ああ、なんて美しい瞳だろう……と、俺は思わず見惚れてしまう。
「昔から、ユースケのことが……大好きだったから!」
大きな目をギュッと閉じ、花宮は叫ぶようにそう言った。
「……え? あの時、大嫌いって……」
「あれは……! 私が引っ越す時、アンタがあまりに泣くから……悲しいし、好きだし、離れたくないし、泣かせたくないし……感情がぐちゃぐちゃになって……」
へなへなと座り込んだ花宮は、いじけたように指で地面にくるくると円を描いている。
「それにあの時のアンタが、あまりにも『かしわん』と違うのに……理想の人と違うのに、好きなのはおかしい! って思っちゃって……」
花宮は俯いたまま、チラリとこちらを上目遣いで見つめる。
「だから、その……ごめん。私が幼かったから、ユースケのこと傷つけて……」
「いや……いいよ。うん、いい。──じゃあつまり、俺はもっと花宮に近づいて良いってことだな?」
「え!? それはちょっと……心の準備が」
返答を待たずに近づいた俺は、あまりの至近距離に自分でも驚いてしまう。
心が浮き立って、思わず大胆な行動を取ってしまった……。少し動けば肘同士が触れ合いそうな近さに、激しく動く心臓の鼓動が聞こえてしまわないかと心配になる。
「昔みたいに、花ちゃんと呼んでいいか? それとも……ほなみ?」
「まってまってまって、ちょっと待って! 過多! 供給過多すぎる!!」
花宮は小さな両手で、俺の顔を押し退けようと抵抗する。本気で嫌がっているのでないと分かれば、それが愛おしくて仕方がない。

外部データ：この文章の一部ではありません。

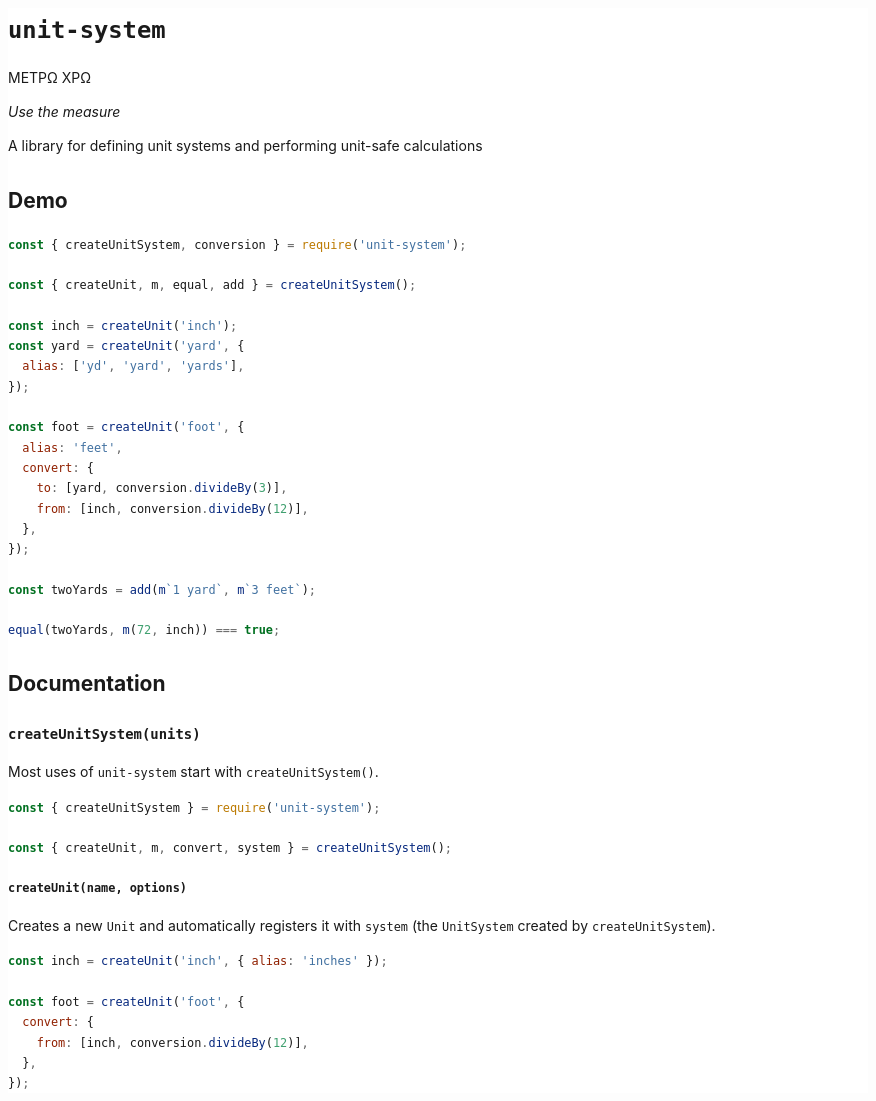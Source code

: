 # `unit-system`

ΜΕΤΡΩ ΧΡΩ

_Use the measure_

A library for defining unit systems and performing unit-safe calculations

## Demo

```js
const { createUnitSystem, conversion } = require('unit-system');

const { createUnit, m, equal, add } = createUnitSystem();

const inch = createUnit('inch');
const yard = createUnit('yard', {
  alias: ['yd', 'yard', 'yards'],
});

const foot = createUnit('foot', {
  alias: 'feet',
  convert: {
    to: [yard, conversion.divideBy(3)],
    from: [inch, conversion.divideBy(12)],
  },
});

const twoYards = add(m`1 yard`, m`3 feet`);

equal(twoYards, m(72, inch)) === true;
```

## Documentation

### `createUnitSystem(units)`

Most uses of `unit-system` start with `createUnitSystem()`.

```js
const { createUnitSystem } = require('unit-system');

const { createUnit, m, convert, system } = createUnitSystem();
```

#### `createUnit(name, options)`

Creates a new `Unit` and automatically registers it with `system` (the `UnitSystem` created by `createUnitSystem`).

```js
const inch = createUnit('inch', { alias: 'inches' });

const foot = createUnit('foot', {
  convert: {
    from: [inch, conversion.divideBy(12)],
  },
});
```
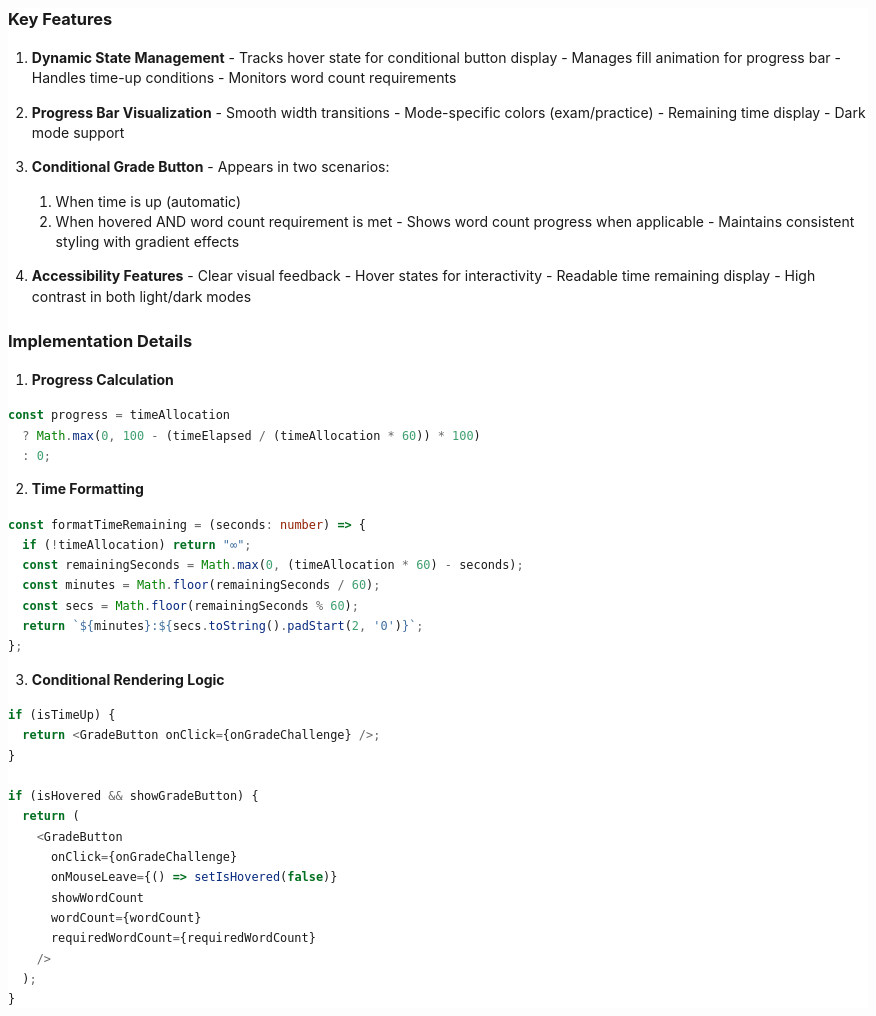    ### Key Features

   1. **Dynamic State Management**
     - Tracks hover state for conditional button display
     - Manages fill animation for progress bar
     - Handles time-up conditions
     - Monitors word count requirements

   2. **Progress Bar Visualization**
     - Smooth width transitions
     - Mode-specific colors (exam/practice)
     - Remaining time display
     - Dark mode support

   3. **Conditional Grade Button**
     - Appears in two scenarios:
       1. When time is up (automatic)
       2. When hovered AND word count requirement is met
     - Shows word count progress when applicable
     - Maintains consistent styling with gradient effects

   4. **Accessibility Features**
     - Clear visual feedback
     - Hover states for interactivity
     - Readable time remaining display
     - High contrast in both light/dark modes

   ### Implementation Details

   1. **Progress Calculation**
   ```typescript
   const progress = timeAllocation 
     ? Math.max(0, 100 - (timeElapsed / (timeAllocation * 60)) * 100) 
     : 0;
   ```

   2. **Time Formatting**
   ```typescript
   const formatTimeRemaining = (seconds: number) => {
     if (!timeAllocation) return "∞";
     const remainingSeconds = Math.max(0, (timeAllocation * 60) - seconds);
     const minutes = Math.floor(remainingSeconds / 60);
     const secs = Math.floor(remainingSeconds % 60);
     return `${minutes}:${secs.toString().padStart(2, '0')}`;
   };
   ```

   3. **Conditional Rendering Logic**
   ```typescript
   if (isTimeUp) {
     return <GradeButton onClick={onGradeChallenge} />;
   }

   if (isHovered && showGradeButton) {
     return (
       <GradeButton 
         onClick={onGradeChallenge}
         onMouseLeave={() => setIsHovered(false)}
         showWordCount
         wordCount={wordCount}
         requiredWordCount={requiredWordCount}
       />
     );
   }
   ```
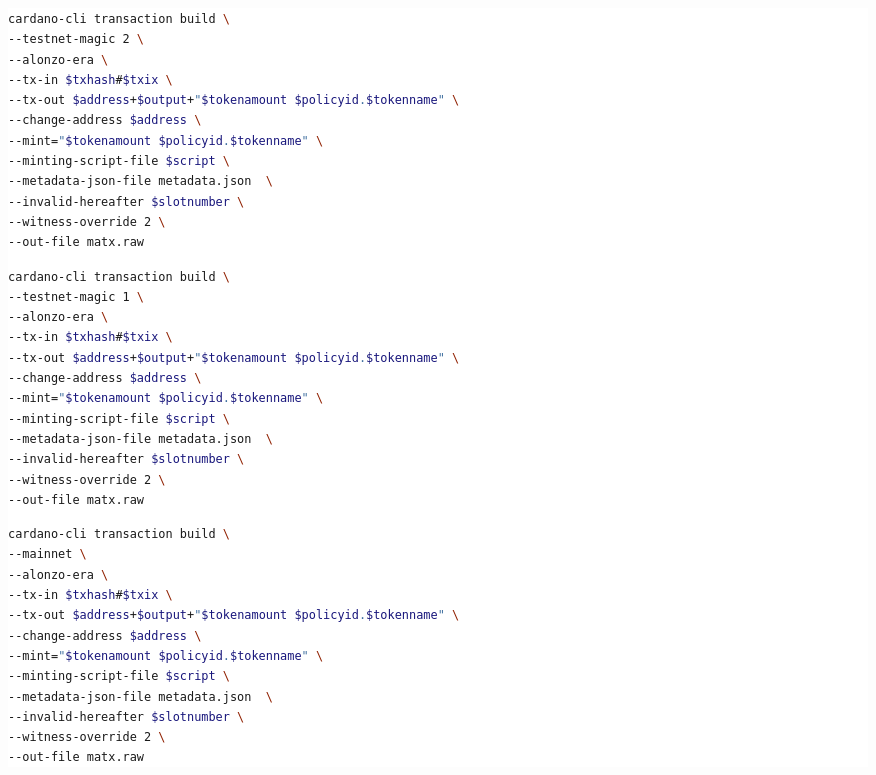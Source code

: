   <TabItem value="preview">

```bash
cardano-cli transaction build \
--testnet-magic 2 \
--alonzo-era \
--tx-in $txhash#$txix \
--tx-out $address+$output+"$tokenamount $policyid.$tokenname" \
--change-address $address \
--mint="$tokenamount $policyid.$tokenname" \
--minting-script-file $script \
--metadata-json-file metadata.json  \
--invalid-hereafter $slotnumber \
--witness-override 2 \
--out-file matx.raw
```

  </TabItem>
  
  <TabItem value="pre-production">

```bash
cardano-cli transaction build \
--testnet-magic 1 \
--alonzo-era \
--tx-in $txhash#$txix \
--tx-out $address+$output+"$tokenamount $policyid.$tokenname" \
--change-address $address \
--mint="$tokenamount $policyid.$tokenname" \
--minting-script-file $script \
--metadata-json-file metadata.json  \
--invalid-hereafter $slotnumber \
--witness-override 2 \
--out-file matx.raw
```

  </TabItem>

  <TabItem value="mainnet">

```bash
cardano-cli transaction build \
--mainnet \
--alonzo-era \
--tx-in $txhash#$txix \
--tx-out $address+$output+"$tokenamount $policyid.$tokenname" \
--change-address $address \
--mint="$tokenamount $policyid.$tokenname" \
--minting-script-file $script \
--metadata-json-file metadata.json  \
--invalid-hereafter $slotnumber \
--witness-override 2 \
--out-file matx.raw
```

  </TabItem>
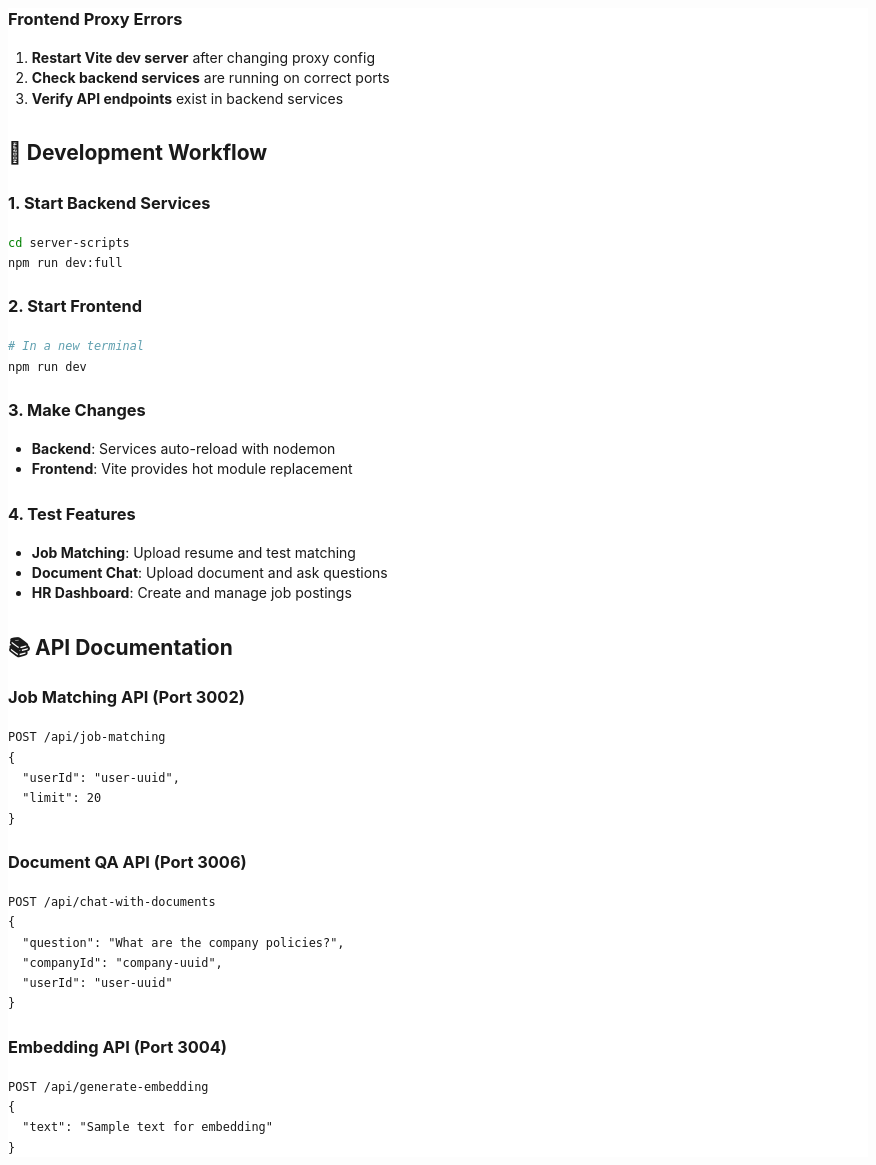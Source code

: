 ### **Frontend Proxy Errors**
1. **Restart Vite dev server** after changing proxy config
2. **Check backend services** are running on correct ports
3. **Verify API endpoints** exist in backend services

## 🚀 **Development Workflow**

### **1. Start Backend Services**
```bash
cd server-scripts
npm run dev:full
```

### **2. Start Frontend**
```bash
# In a new terminal
npm run dev
```

### **3. Make Changes**
- **Backend**: Services auto-reload with nodemon
- **Frontend**: Vite provides hot module replacement

### **4. Test Features**
- **Job Matching**: Upload resume and test matching
- **Document Chat**: Upload document and ask questions
- **HR Dashboard**: Create and manage job postings

## 📚 **API Documentation**

### **Job Matching API (Port 3002)**
```http
POST /api/job-matching
{
  "userId": "user-uuid",
  "limit": 20
}
```

### **Document QA API (Port 3006)**
```http
POST /api/chat-with-documents
{
  "question": "What are the company policies?",
  "companyId": "company-uuid",
  "userId": "user-uuid"
}
```

### **Embedding API (Port 3004)**
```http
POST /api/generate-embedding
{
  "text": "Sample text for embedding"
}
```
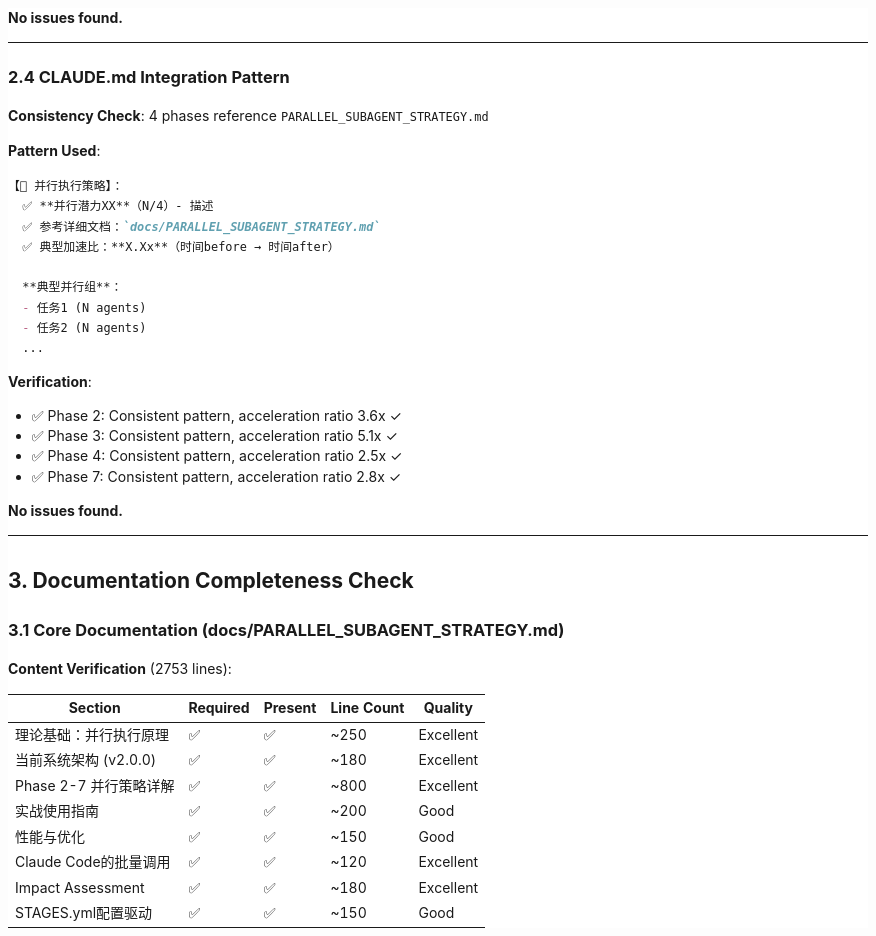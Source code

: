 **No issues found.**

---

### 2.4 CLAUDE.md Integration Pattern

**Consistency Check**: 4 phases reference `PARALLEL_SUBAGENT_STRATEGY.md`

**Pattern Used**:
```markdown
【🚀 并行执行策略】：
  ✅ **并行潜力XX**（N/4）- 描述
  ✅ 参考详细文档：`docs/PARALLEL_SUBAGENT_STRATEGY.md`
  ✅ 典型加速比：**X.Xx**（时间before → 时间after）

  **典型并行组**：
  - 任务1 (N agents)
  - 任务2 (N agents)
  ...
```

**Verification**:
- ✅ Phase 2: Consistent pattern, acceleration ratio 3.6x ✓
- ✅ Phase 3: Consistent pattern, acceleration ratio 5.1x ✓
- ✅ Phase 4: Consistent pattern, acceleration ratio 2.5x ✓
- ✅ Phase 7: Consistent pattern, acceleration ratio 2.8x ✓

**No issues found.**

---

## 3. Documentation Completeness Check

### 3.1 Core Documentation (docs/PARALLEL_SUBAGENT_STRATEGY.md)

**Content Verification** (2753 lines):

| Section | Required | Present | Line Count | Quality |
|---------|----------|---------|------------|---------|
| 理论基础：并行执行原理 | ✅ | ✅ | ~250 | Excellent |
| 当前系统架构 (v2.0.0) | ✅ | ✅ | ~180 | Excellent |
| Phase 2-7 并行策略详解 | ✅ | ✅ | ~800 | Excellent |
| 实战使用指南 | ✅ | ✅ | ~200 | Good |
| 性能与优化 | ✅ | ✅ | ~150 | Good |
| Claude Code的批量调用 | ✅ | ✅ | ~120 | Excellent |
| Impact Assessment | ✅ | ✅ | ~180 | Excellent |
| STAGES.yml配置驱动 | ✅ | ✅ | ~150 | Good |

「ははっ、また林檎みたいになって……かわいいな、ほなみは」
「あ……駄目、あまりに過多すぎる。もう無理……」
耳元で囁いた俺の声に、花宮はプシューと音を立ててショートしてしまった。
目を回している花宮の顔を眺め、俺は微笑んだ。
これからは、何度でも君に「大好き」と言おう。
いつか君に、この声も「大好き」と言ってもらえるように。
晴れ渡る空の下。遠くで、昼休みの終わりを告げるチャイムが鳴った。
○○○○○○○○○○○○○○○
最後までお読みいただき、ありがとうございました。
本当に短いラブコメですが、少しでも楽しんでいただけましたら幸いです。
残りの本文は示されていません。